-- Information provided follows --

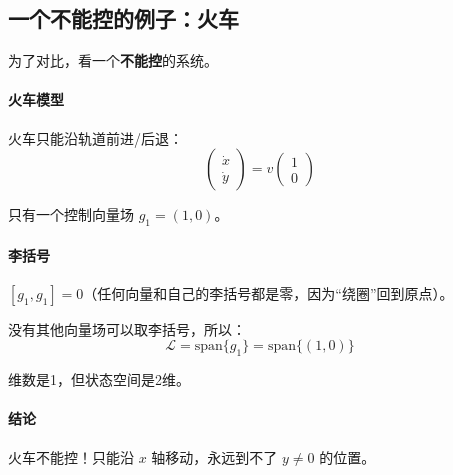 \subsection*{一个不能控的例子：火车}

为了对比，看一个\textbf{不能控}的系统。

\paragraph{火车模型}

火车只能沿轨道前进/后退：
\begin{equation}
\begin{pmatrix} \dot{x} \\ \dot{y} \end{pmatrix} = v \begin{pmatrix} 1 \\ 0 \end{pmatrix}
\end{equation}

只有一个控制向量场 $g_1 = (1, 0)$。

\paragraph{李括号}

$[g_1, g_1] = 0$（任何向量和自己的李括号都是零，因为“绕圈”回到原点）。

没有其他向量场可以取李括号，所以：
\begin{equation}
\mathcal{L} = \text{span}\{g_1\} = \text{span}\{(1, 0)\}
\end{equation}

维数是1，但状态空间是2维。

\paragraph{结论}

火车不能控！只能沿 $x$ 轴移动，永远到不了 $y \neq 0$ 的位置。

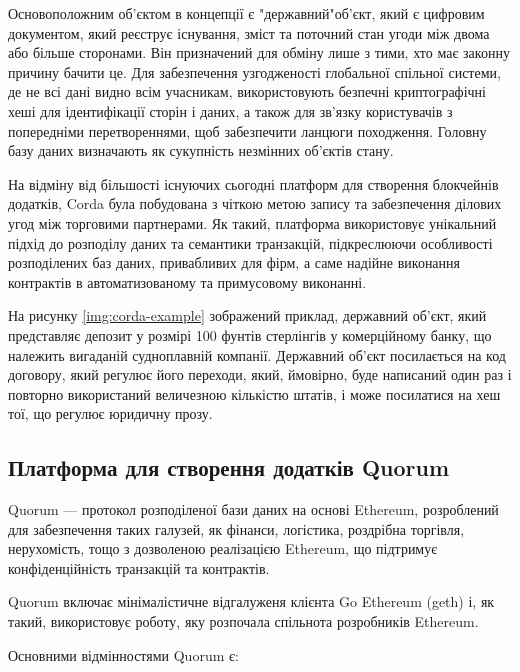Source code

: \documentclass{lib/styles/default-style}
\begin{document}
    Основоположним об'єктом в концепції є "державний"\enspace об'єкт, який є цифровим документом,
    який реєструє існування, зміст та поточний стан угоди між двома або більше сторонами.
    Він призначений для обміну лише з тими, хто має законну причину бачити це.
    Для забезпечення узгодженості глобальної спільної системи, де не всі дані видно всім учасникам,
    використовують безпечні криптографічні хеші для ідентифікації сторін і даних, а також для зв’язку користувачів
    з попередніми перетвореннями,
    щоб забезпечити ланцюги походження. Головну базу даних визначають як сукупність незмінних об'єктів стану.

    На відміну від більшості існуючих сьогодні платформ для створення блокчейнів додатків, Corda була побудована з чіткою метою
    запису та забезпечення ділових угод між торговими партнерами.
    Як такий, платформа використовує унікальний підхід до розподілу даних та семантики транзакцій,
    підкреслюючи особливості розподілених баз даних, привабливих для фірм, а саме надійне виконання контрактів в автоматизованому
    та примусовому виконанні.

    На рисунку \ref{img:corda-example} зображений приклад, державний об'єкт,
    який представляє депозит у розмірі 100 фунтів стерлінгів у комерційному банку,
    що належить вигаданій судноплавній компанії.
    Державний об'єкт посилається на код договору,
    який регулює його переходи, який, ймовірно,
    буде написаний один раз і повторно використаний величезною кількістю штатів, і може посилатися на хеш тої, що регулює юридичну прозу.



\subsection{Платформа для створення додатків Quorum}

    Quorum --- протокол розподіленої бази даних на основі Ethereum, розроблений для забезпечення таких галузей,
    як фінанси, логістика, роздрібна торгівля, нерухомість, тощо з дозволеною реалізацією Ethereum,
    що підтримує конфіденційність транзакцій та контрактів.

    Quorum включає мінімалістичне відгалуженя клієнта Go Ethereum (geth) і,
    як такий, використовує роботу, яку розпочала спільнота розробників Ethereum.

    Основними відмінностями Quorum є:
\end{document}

-- Information provided concluded --

Instructions for the task:
Looking at the data above, how many lines hold the string "контрактів"? Reply with only the number.

Exercise answer:
2